Dataset entries
^^^^
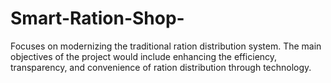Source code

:# Smart-Ration-Shop-
Focuses on modernizing the traditional ration distribution system. The main objectives of the project would include enhancing the efficiency, transparency, and convenience of ration distribution through technology.
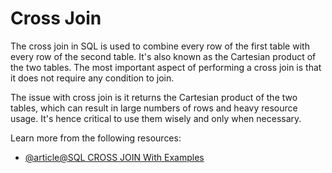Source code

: # Cross Join

The cross join in SQL is used to combine every row of the first table with every row of the second table. It's also known as the Cartesian product of the two tables. The most important aspect of performing a cross join is that it does not require any condition to join.

The issue with cross join is it returns the Cartesian product of the two tables, which can result in large numbers of rows and heavy resource usage. It's hence critical to use them wisely and only when necessary.

Learn more from the following resources:

- [@article@SQL CROSS JOIN With Examples](https://www.sqlshack.com/sql-cross-join-with-examples/)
^^^^
Exercise aim
Look above for the line with "Focuses on modernizing" and the line with "# Cross Join", then restate exactly those two lines and all lines between them, with no pictures.

Solution to the problem
Focuses on modernizing the traditional ration distribution system. The main objectives of the project would include enhancing the efficiency, transparency, and convenience of ration distribution through technology.
Source code

: # Cross Join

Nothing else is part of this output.